Would you show every line from the records that holds "التي"?

• _Provided data_:
^^^^^^^^^^^^^^^^

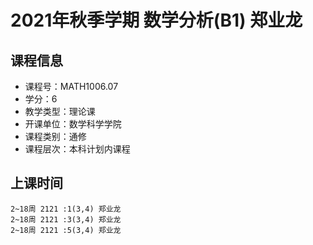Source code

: # 2021年秋季学期 数学分析(B1) 郑业龙






## 课程信息

- 课程号：MATH1006.07
- 学分：6
- 教学类型：理论课
- 开课单位：数学科学学院
- 课程类别：通修
- 课程层次：本科计划内课程

## 上课时间

```
2~18周 2121 :1(3,4) 郑业龙
2~18周 2121 :3(3,4) 郑业龙
2~18周 2121 :5(3,4) 郑业龙
```

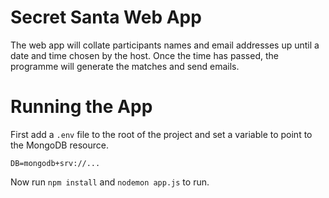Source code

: # Secret Santa Web App

The web app will collate participants names and email addresses up until a date and time chosen by the host. Once the time has passed, the programme will generate the matches and send emails.

# Running the App

First add a `.env` file to the root of the project and set a variable to point to the MongoDB resource.

```
DB=mongodb+srv://...
```

Now run `npm install` and `nodemon app.js` to run.
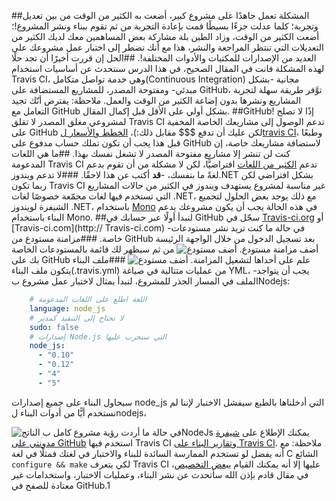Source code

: ##المشكلة
تعمل جاهدًا على مشروع كبير، أضعت به الكثير من الوقت من بين تعديل وتجربة؛ كلما عدلت جزءًا بسيطًا قمت بإعادة التجربة من ثم تقوم ببناء ونشر المشروع!؛ أضعت الكثير من الوقت، وزاد الطين بلة مشاركة بعض المساهمين معك لديك الكثير من التعديلات التي تنتظر المراجعة والنشر، هذا مع أنك تضطر إلى اختبار عمل مشروعك على العديد من الإصدارات للمكتبات والأدوات المختلفة!.
##الحل
 إن قررت أخيرًا أن تجد حلًا لهذه المشكلة فانت في المقال الصحيح، في هذا الدرس سنتحدث عن أساسيات استخدام Travis CI، وهي خدمة تواصل متكامل(Continuous Integration) مجانية -بشكل مبدئي- ومفتوحة المصدر، للمشاريع المستضافة على GitHub، توَّفر طريقة سهلة لتجربة المشاريع ونشرها بدون إضاعة الكثير من الوقت والعمل.
ملاحظة: يفترض أنّك تجيد التعامل مع GitHub بشكل أولي على الأقل قبل إكمال المقال.
##GitHub! إذًا لا تصلح لمشروعي مغلق المصدر
لا تقلق Travis CI تدعم الوصول إلى مشاريعك الخاصة المخفية على GitHub لكن عليك أن تدفع $$$ مقابل ذلك:)، [الخطط والأسعار لtravis CI](https://travis-ci.com/plans)، وطبعًا قبل هذا يجب أن تكون تملك حساب مدفوع على GitHub لاستضافة مشاريعك خاصة، إن كنت لن تنشر إلا مشاريع مفتوحة المصدر لا تشغل نفسك بهذا.
##ما هي اللغات المدعومة 
Travis CI تدعم [الكثير من اللغات](https://docs.travis-ci.com/user/languages/) افتراضيًّا، لكن لا مشكلة من أن تقوم بدعم لغةً ما بنفسك، -**قد** أكتب عن هذا لاحقًا.
###لا تدعم ويندوز.NET بشكل افتراضي لكن
ربما تكون Travis CI غير مناسبة لمشروع يستهدف ويندوز في الكثير من حالات المشاريع التي تستخدم فيها لغات مجمّعة خصوصًا لغات .NET، مع ذلك يوجد بعض الحلول لتجميع الشيفرة لويندوز .NET، باستخدام  [Mono](https://docs.travis-ci.com/user/languages/csharp/) في هذه الحالة يجب أن يكون مشروعك يدعم البناء باستخدام Mono.
##لنبدأ
أولًا عبر حسابك في GitHub سجّل في [Travis-ci.org](http://travis-ci.org) أو [Travis-ci.com](http:// Travis-ci.com) -في حالة ما كنت تريد نشر مستودعات خاصة.
###مزامنة مستودع من GitHub
بعد تسجيل الدخول من خلال الواجهة الرئيسة أضف مزامنة مستودع.
![أضف مستودع](travisCi-new.jpg "أضف مستودع")
من ثم سيظهر لك قائمة بالمستودعات الخاصة بك على GitHub علم على أحداها لتشغيل المزامنة.
![أضف مستودع](travisCi-new1.jpg "أضف مستودع")
###ملف البناء 
يتكون ملف البناء(.travis.yml) من عمليات متتالية في صياغة YML، -يجب أن  يتواجد الملف في المسار الجذر للمشروع، لنبدأ بمثال لاختبار عمل مشروع بNodejs:

```yaml
	# اللغة اطلع على اللغات المدعومة
	language: node_js
	# لا نحتاج إلى التنفيذ كمدير
	sudo: false
	# إصدارات Node.js التي سنجرب عليها
	node_js:
	  - "0.10"
	  - "0.12"
	  - "4"
	  - "5"
```
سيحاول البناء على جميع إصدارات node_js التي أدخلناها بالطبع سيفشل الاختبار لإننا لم نستخدم أيًّا من أدوات البناء لnodejs،

![الناتج](Travis-Report.jpg "الناتج")
 في حالة ما أردت رؤية مشروع كامل بNodeJs يمكنك الإطلاع على [شيفرة مدونتي على GitHub](https://github.com/youssifsayed/youssifsayed.github.io) استخدم فيها Travis CI و[تقارير البناء على Travis CI](https://travis-ci.org/youssifsayed/youssifsayed.github.io).
ملاحظة:
مع أنه يفضل لو تستخدم الممارسة السائدة للبناء والاختبار في لغتك فمثلًا في لغة C الشائع `configure && make` لكي يتعرف Travis CI عليها إلا أنه يمكنك القيام [ببعض التخصيص](https://docs.travis-ci.com/user/customizing-the-build/)،  في مقال قادم بإذن الله سأتحدث عن نشر البناء، وعمليات الاختبار، واستخدامات غير معتادة للصفح في GitHub.1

^^^^^^^^^^^^^^^^

• _Task answer_:
تعمل جاهدًا على مشروع كبير، أضعت به الكثير من الوقت من بين تعديل وتجربة؛ كلما عدلت جزءًا بسيطًا قمت بإعادة التجربة من ثم تقوم ببناء ونشر المشروع!؛ أضعت الكثير من الوقت، وزاد الطين بلة مشاركة بعض المساهمين معك لديك الكثير من التعديلات التي تنتظر المراجعة والنشر، هذا مع أنك تضطر إلى اختبار عمل مشروعك على العديد من الإصدارات للمكتبات والأدوات المختلفة!.
ربما تكون Travis CI غير مناسبة لمشروع يستهدف ويندوز في الكثير من حالات المشاريع التي تستخدم فيها لغات مجمّعة خصوصًا لغات .NET، مع ذلك يوجد بعض الحلول لتجميع الشيفرة لويندوز .NET، باستخدام  [Mono](https://docs.travis-ci.com/user/languages/csharp/) في هذه الحالة يجب أن يكون مشروعك يدعم البناء باستخدام Mono.
	# إصدارات Node.js التي سنجرب عليها
سيحاول البناء على جميع إصدارات node_js التي أدخلناها بالطبع سيفشل الاختبار لإننا لم نستخدم أيًّا من أدوات البناء لnodejs،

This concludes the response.